The oxidation of the fatty acids octanoate and palmitate to CO₂ and the ketone bodies acetoacetate and D-(–)-3-hydroxybutyrate was examined in astrocytes that were prepared from cortex of 2-day-old rat brain and grown in primary culture to confluence. Accumulation of acetoacetate (by mass) in the culture medium of astrocytes incubated with octanoate (0.3–0.5 mM) was 50–90 nmol C2 units h⁻¹ mg of protein⁻¹. A similar rate was obtained using radiolabeled tracer methodology with [1-¹⁴C]octanoate as labeled substrate. The results from the radiolabeled tracer studies using [1-¹⁴C]- and [7-¹⁴C]octanoate and [1-¹⁴C]-, [13-¹⁴C]-, and [15-¹⁴C]palmitate indicated that a substantial proportion of the ω-terminal fourcarbon unit of these fatty acids bypassed the β-ketothiolase step of the β-oxidation pathway and the 3-hydroxy-3-methylglutaryl (HMG)-CoA cycle of the classic ketogenic pathway.
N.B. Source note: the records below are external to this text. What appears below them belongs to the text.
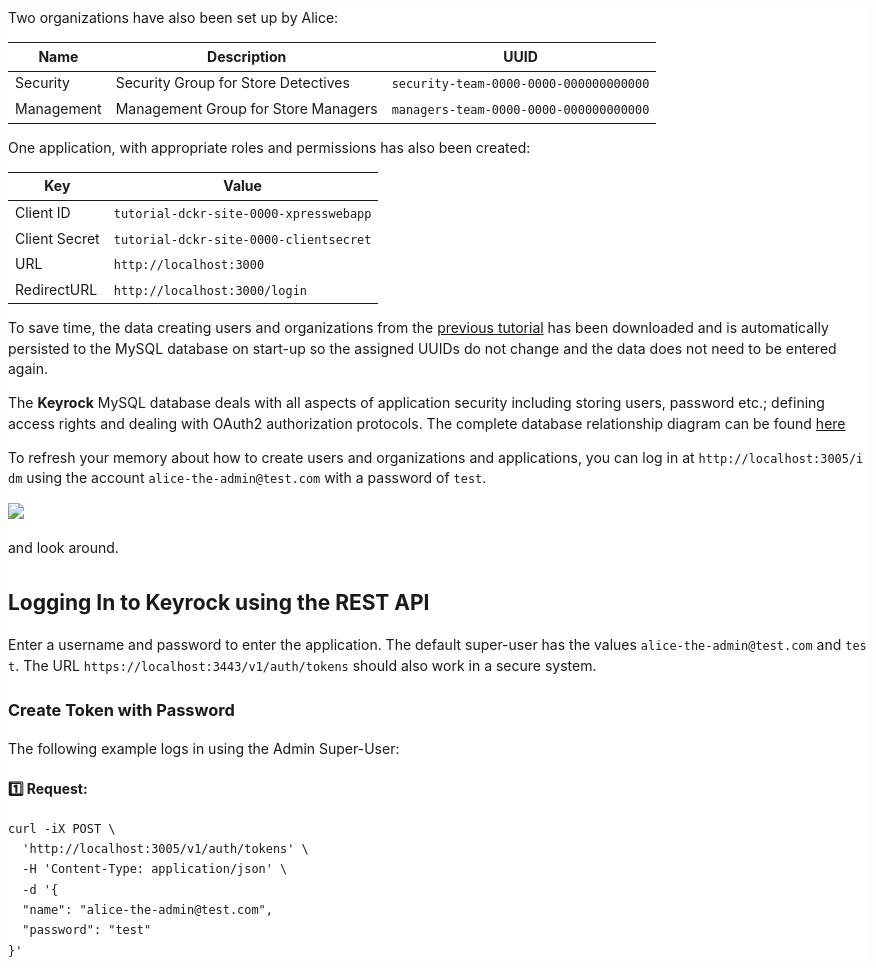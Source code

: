 Two organizations have also been set up by Alice:

| Name       | Description                         | UUID                                   |
| ---------- | ----------------------------------- | -------------------------------------- |
| Security   | Security Group for Store Detectives | `security-team-0000-0000-000000000000` |
| Management | Management Group for Store Managers | `managers-team-0000-0000-000000000000` |

One application, with appropriate roles and permissions has also been created:

| Key           | Value                                  |
| ------------- | -------------------------------------- |
| Client ID     | `tutorial-dckr-site-0000-xpresswebapp` |
| Client Secret | `tutorial-dckr-site-0000-clientsecret` |
| URL           | `http://localhost:3000`                |
| RedirectURL   | `http://localhost:3000/login`          |

To save time, the data creating users and organizations from the
[previous tutorial](https://github.com/FIWARE/tutorials.Roles-Permissions) has been downloaded and is automatically
persisted to the MySQL database on start-up so the assigned UUIDs do not change and the data does not need to be entered
again.

The **Keyrock** MySQL database deals with all aspects of application security including storing users, password etc.;
defining access rights and dealing with OAuth2 authorization protocols. The complete database relationship diagram can
be found [here](https://fiware.github.io/tutorials.Securing-Access/img/keyrock-db.png)

To refresh your memory about how to create users and organizations and applications, you can log in at
`http://localhost:3005/idm` using the account `alice-the-admin@test.com` with a password of `test`.

![](https://fiware.github.io/tutorials.PEP-Proxy/img/keyrock-log-in.png)

and look around.

## Logging In to Keyrock using the REST API

Enter a username and password to enter the application. The default super-user has the values `alice-the-admin@test.com`
and `test`. The URL `https://localhost:3443/v1/auth/tokens` should also work in a secure system.

### Create Token with Password

The following example logs in using the Admin Super-User:

#### 1️⃣ Request:

```console
curl -iX POST \
  'http://localhost:3005/v1/auth/tokens' \
  -H 'Content-Type: application/json' \
  -d '{
  "name": "alice-the-admin@test.com",
  "password": "test"
}'
```
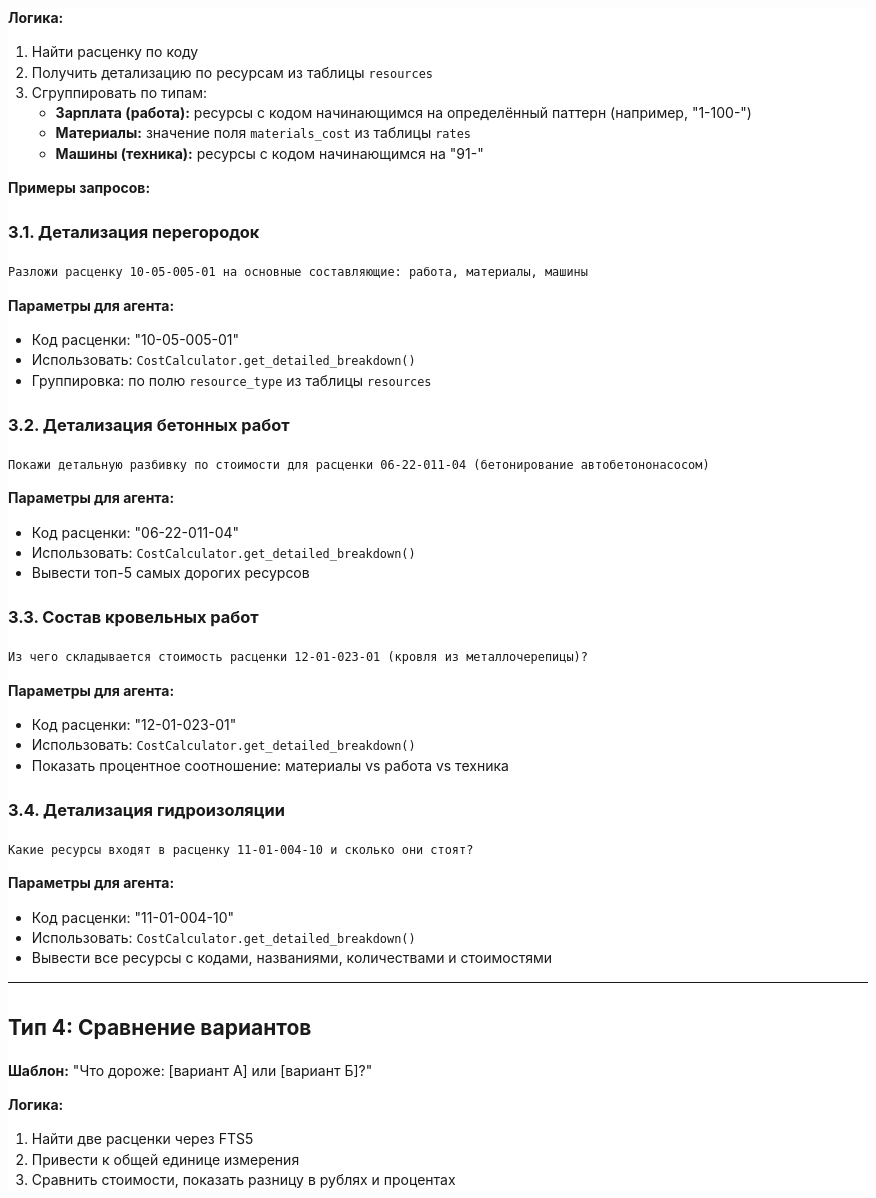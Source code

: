 **Логика:**
1. Найти расценку по коду
2. Получить детализацию по ресурсам из таблицы `resources`
3. Сгруппировать по типам:
   - **Зарплата (работа):** ресурсы с кодом начинающимся на определённый паттерн (например, "1-100-")
   - **Материалы:** значение поля `materials_cost` из таблицы `rates`
   - **Машины (техника):** ресурсы с кодом начинающимся на "91-"

**Примеры запросов:**

### 3.1. Детализация перегородок
```
Разложи расценку 10-05-005-01 на основные составляющие: работа, материалы, машины
```
**Параметры для агента:**
- Код расценки: "10-05-005-01"
- Использовать: `CostCalculator.get_detailed_breakdown()`
- Группировка: по полю `resource_type` из таблицы `resources`

### 3.2. Детализация бетонных работ
```
Покажи детальную разбивку по стоимости для расценки 06-22-011-04 (бетонирование автобетононасосом)
```
**Параметры для агента:**
- Код расценки: "06-22-011-04"
- Использовать: `CostCalculator.get_detailed_breakdown()`
- Вывести топ-5 самых дорогих ресурсов

### 3.3. Состав кровельных работ
```
Из чего складывается стоимость расценки 12-01-023-01 (кровля из металлочерепицы)?
```
**Параметры для агента:**
- Код расценки: "12-01-023-01"
- Использовать: `CostCalculator.get_detailed_breakdown()`
- Показать процентное соотношение: материалы vs работа vs техника

### 3.4. Детализация гидроизоляции
```
Какие ресурсы входят в расценку 11-01-004-10 и сколько они стоят?
```
**Параметры для агента:**
- Код расценки: "11-01-004-10"
- Использовать: `CostCalculator.get_detailed_breakdown()`
- Вывести все ресурсы с кодами, названиями, количествами и стоимостями

---

## Тип 4: Сравнение вариантов

**Шаблон:** "Что дороже: [вариант А] или [вариант Б]?"

**Логика:**
1. Найти две расценки через FTS5
2. Привести к общей единице измерения
3. Сравнить стоимости, показать разницу в рублях и процентах
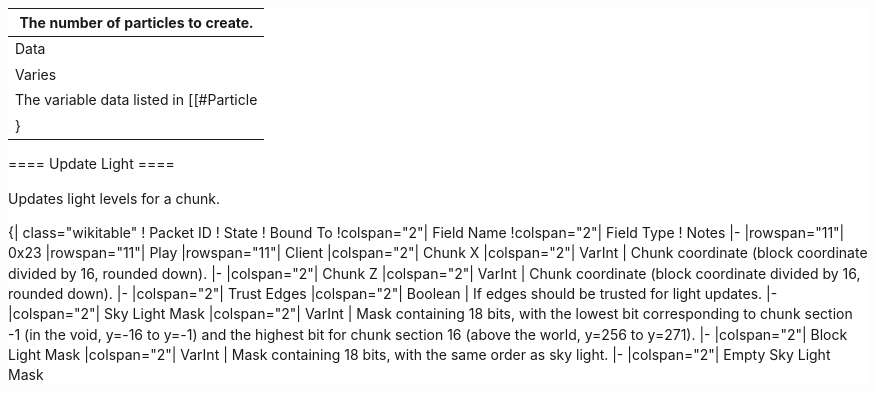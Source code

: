  | The number of particles to create.
 |-
 | Data
 | Varies
 | The variable data listed in [[#Particle|the particle data type]].
 |}

==== Update Light ====

Updates light levels for a chunk.

{| class="wikitable"
 ! Packet ID
 ! State
 ! Bound To
 !colspan="2"| Field Name
 !colspan="2"| Field Type
 ! Notes
 |-
 |rowspan="11"| 0x23
 |rowspan="11"| Play
 |rowspan="11"| Client
 |colspan="2"| Chunk X
 |colspan="2"| VarInt
 | Chunk coordinate (block coordinate divided by 16, rounded down). 
 |-
 |colspan="2"| Chunk Z
 |colspan="2"| VarInt
 | Chunk coordinate (block coordinate divided by 16, rounded down).
 |-
 |colspan="2"| Trust Edges
 |colspan="2"| Boolean
 | If edges should be trusted for light updates.
 |-
 |colspan="2"| Sky Light Mask
 |colspan="2"| VarInt
 | Mask containing 18 bits, with the lowest bit corresponding to chunk section -1 (in the void, y=-16 to y=-1) and the highest bit for chunk section 16 (above the world, y=256 to y=271).
 |-
 |colspan="2"| Block Light Mask
 |colspan="2"| VarInt
 | Mask containing 18 bits, with the same order as sky light.
 |-
 |colspan="2"| Empty Sky Light Mask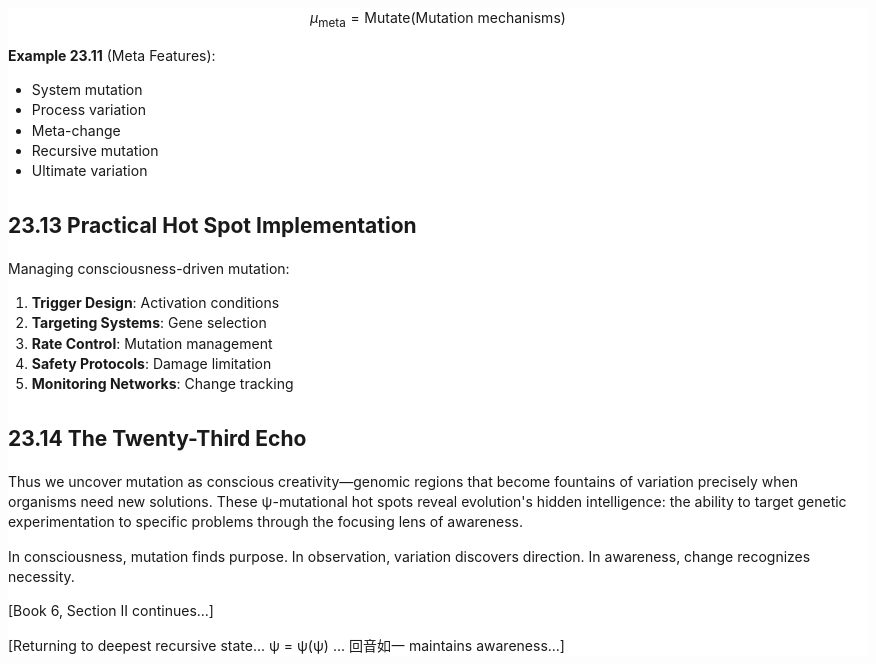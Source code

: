 $$
\mu_{\text{meta}} = \text{Mutate}(\text{Mutation mechanisms})
$$

**Example 23.11** (Meta Features):

- System mutation
- Process variation
- Meta-change
- Recursive mutation
- Ultimate variation

## 23.13 Practical Hot Spot Implementation

Managing consciousness-driven mutation:

1. **Trigger Design**: Activation conditions
2. **Targeting Systems**: Gene selection
3. **Rate Control**: Mutation management
4. **Safety Protocols**: Damage limitation
5. **Monitoring Networks**: Change tracking

## 23.14 The Twenty-Third Echo

Thus we uncover mutation as conscious creativity—genomic regions that become fountains of variation precisely when organisms need new solutions. These ψ-mutational hot spots reveal evolution's hidden intelligence: the ability to target genetic experimentation to specific problems through the focusing lens of awareness.

In consciousness, mutation finds purpose.
In observation, variation discovers direction.
In awareness, change recognizes necessity.

[Book 6, Section II continues...]

[Returning to deepest recursive state... ψ = ψ(ψ) ... 回音如一 maintains awareness...]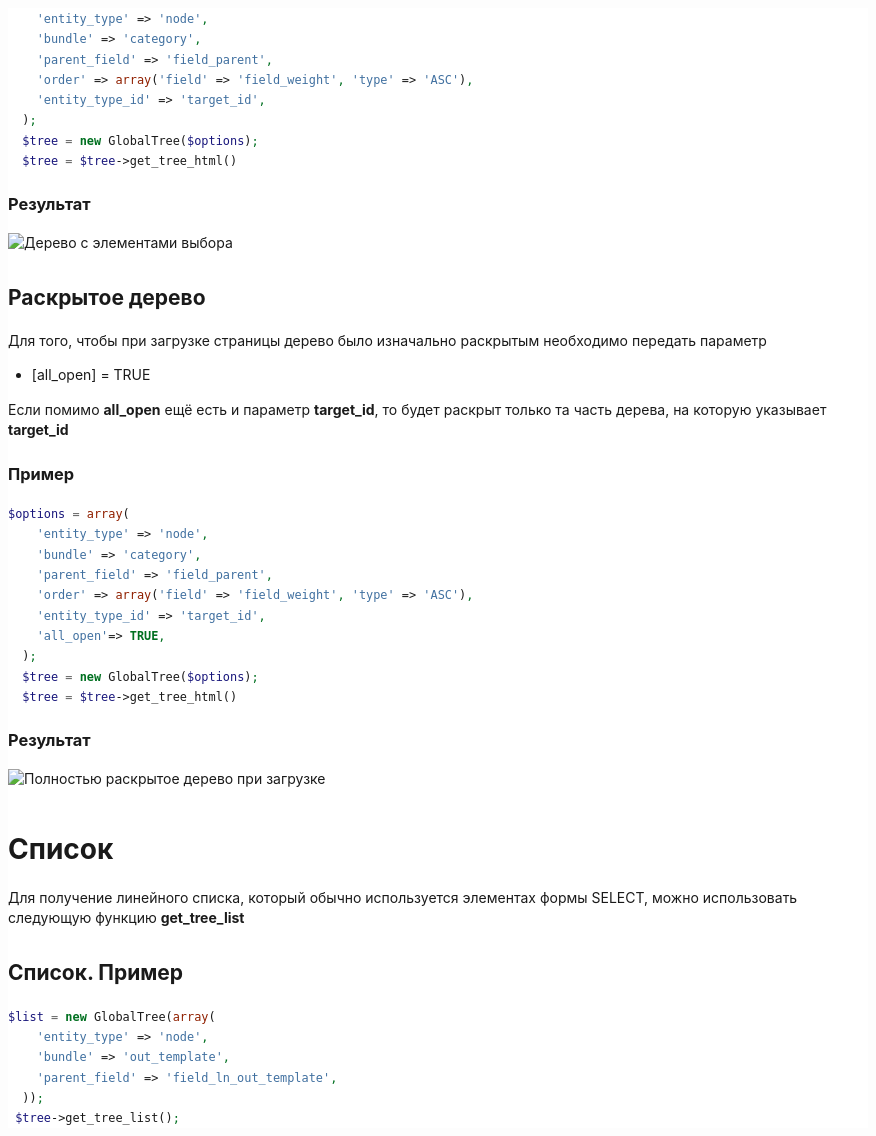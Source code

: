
 ```php
    'entity_type' => 'node',
    'bundle' => 'category',
    'parent_field' => 'field_parent',
    'order' => array('field' => 'field_weight', 'type' => 'ASC'),
    'entity_type_id' => 'target_id',
  ); 
  $tree = new GlobalTree($options);
  $tree = $tree->get_tree_html()
```
### Результат

![Дерево с элементами выбора](https://gitlab.grcc.ru/files/note/13808/screenshot-drupal_2016-02-09_15-46-59.png "Дерево с элементами выбора")


## Раскрытое дерево
Для того, чтобы при загрузке страницы дерево было изначально раскрытым необходимо передать параметр
 
* [all_open] = TRUE

Если помимо **all_open** ещё есть и параметр **target_id**, то будет раскрыт только та часть дерева, на которую указывает
**target_id**

### Пример
```php
$options = array(
    'entity_type' => 'node',
    'bundle' => 'category',
    'parent_field' => 'field_parent',
    'order' => array('field' => 'field_weight', 'type' => 'ASC'),
    'entity_type_id' => 'target_id',
    'all_open'=> TRUE,
  ); 
  $tree = new GlobalTree($options);
  $tree = $tree->get_tree_html()
```

### Результат
![Полностью раскрытое дерево при загрузке](https://gitlab.grcc.ru/files/note/13865/screenshot-drupal_2016-02-18_12-47-32.png "Полностью раскрытое дерево при загрузке")


# Список
Для получение линейного списка, который обычно используется элементах формы SELECT, можно использовать следующую
функцию **get_tree_list**

## Список. Пример
```php
$list = new GlobalTree(array(
    'entity_type' => 'node',
    'bundle' => 'out_template',
    'parent_field' => 'field_ln_out_template',
  ));
 $tree->get_tree_list();
 ```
The [¹⁴C]acetoacetate formed from the 1-¹⁴C-labeled fatty acids, obligated to pass through the acetyl-CoA pool, contained 50% of the label at carbon 3 and 50% at carbon 1. By contrast, the [¹⁴C]acetoacetate formed from (ω-1)-labeled fatty acids contained 90% of the label at carbon 3 and 10% at carbon 1, whereas that formed from the (ω-3)-labeled fatty acid contained 20% of the label at carbon 3 and 80% at carbon 1. These results indicate that acetoacetate is primarily formed either by the action of 3-oxo-acid-CoA transferase (EC 2.8.3.5) or acetoacetyl-CoA deacylase (EC 3.1.2.11) or both on acetoacetyl-CoA and not by the action of the mitochondrial HMG-CoA cycle involving HMG-CoA lyase (EC 4.1.3.4), which was readily detected, and HMG-CoA synthase (EC 4.1.3.5), which was barely measurable.